Was Sekten mit Esoterik zu tun haben? „Sekte ist ein sehr problematischer Begriff, den ich selber eigentlich nicht benutzen will, um eine Gruppe von Menschen so zu bezeichnen. Der Begriff Sekte trägt immer die Idee von etwas Bösem in sich. Ist es keine Sekte, dann ist es harmlos. Doch das ist viel komplexer.“ Eben auch wenn es um die Begrifflichkeit der Esoterik geht. „Es gibt da Menschen, die sich sehr bemühen und harmlose Dienstleistungen anbieten, aber es gibt auch manche, die kontrollierend sind, andere Menschen stark im Griff haben und ihr Leben steuern. Sobald sie eine Machtstruktur haben, gibt es fast immer Machtmissbrauch.“ Die Grenzen können dabei fließend sein.
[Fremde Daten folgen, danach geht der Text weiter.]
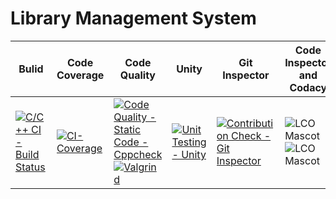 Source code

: # Library Management System

|Bulid | Code Coverage | Code Quality | Unity | Git Inspector | Code Inspector and Codacy|
|------|---------------|--------------|-------|---------------|--------------------------|
|   [![C/C++ CI - Build Status](https://github.com/dharanija14/Mini-Project/actions/workflows/c-cpp.yml/badge.svg)](https://github.com/dharanija14/Mini-Project/actions/workflows/c-cpp.yml)   | [![CI-Coverage](https://github.com/dharanija14/Mini-Project/actions/workflows/gcov.yml/badge.svg)](https://github.com/dharanija14/Mini-Project/actions/workflows/gcov.yml)               | [![Code Quality - Static Code - Cppcheck](https://github.com/dharanija14/Mini-Project/actions/workflows/cppcheck.yml/badge.svg)](https://github.com/dharanija14/Mini-Project/actions/workflows/cppcheck.yml) [![Valgrind](https://github.com/dharanija14/Mini-Project/actions/workflows/Valgrind.yml/badge.svg)](https://github.com/dharanija14/Mini-Project/actions/workflows/Valgrind.yml) | [![Unit Testing - Unity](https://github.com/dharanija14/Mini-Project/actions/workflows/unity.yml/badge.svg)](https://github.com/dharanija14/Mini-Project/actions/workflows/unity.yml)      | [![Contribution Check - Git Inspector](https://github.com/dharanija14/Mini-Project/actions/workflows/gitinspector.yml/badge.svg)](https://github.com/dharanija14/Mini-Project/actions/workflows/gitinspector.yml)              |![LCO Mascot](https://www.code-inspector.com/project/25283/score/svg) ![LCO Mascot](https://www.code-inspector.com/project/25283/status/svg)|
Vom 20-Euro-Augenblick bis zum Eine-Million-Seminar
Einer der harmlosen Sorte ist ein Superstar der Szene: der Kroate Josip Grbavac, berühmt unter seinem Künstlernamen „Braco“. Am 5. Mai war er in Marchtrenk zu Gast. Für das Eintrittsgeld von 20 Euro bekommt man keinen Vortrag, keine Weisheiten – denn Braco spricht nicht –, sondern seinen „Blick“. 15 Minuten lang schaut Braco in die Menge. Ein Blick, der heilend sein soll. Im Anschluss kann man DVDs und diverse Fanutensilien kaufen. Ins bayerische Garching kamen 7.000 Menschen zu dieser alles in allem 30-Minuten-Performance, macht in diesem Falle r mal pi hoch Daumen einen Stundenlohn von 280.000 Euro. Für die einen kurios, für die anderen ein Erlebnis. Und mit 20 Euro ist der Einsatz überschaubar. Der Deutsche Frank „Agni“ Eickermann verlangt da schon ein wenig mehr, schließlich kann man dadurch zur „Lichtgestalt“ werden.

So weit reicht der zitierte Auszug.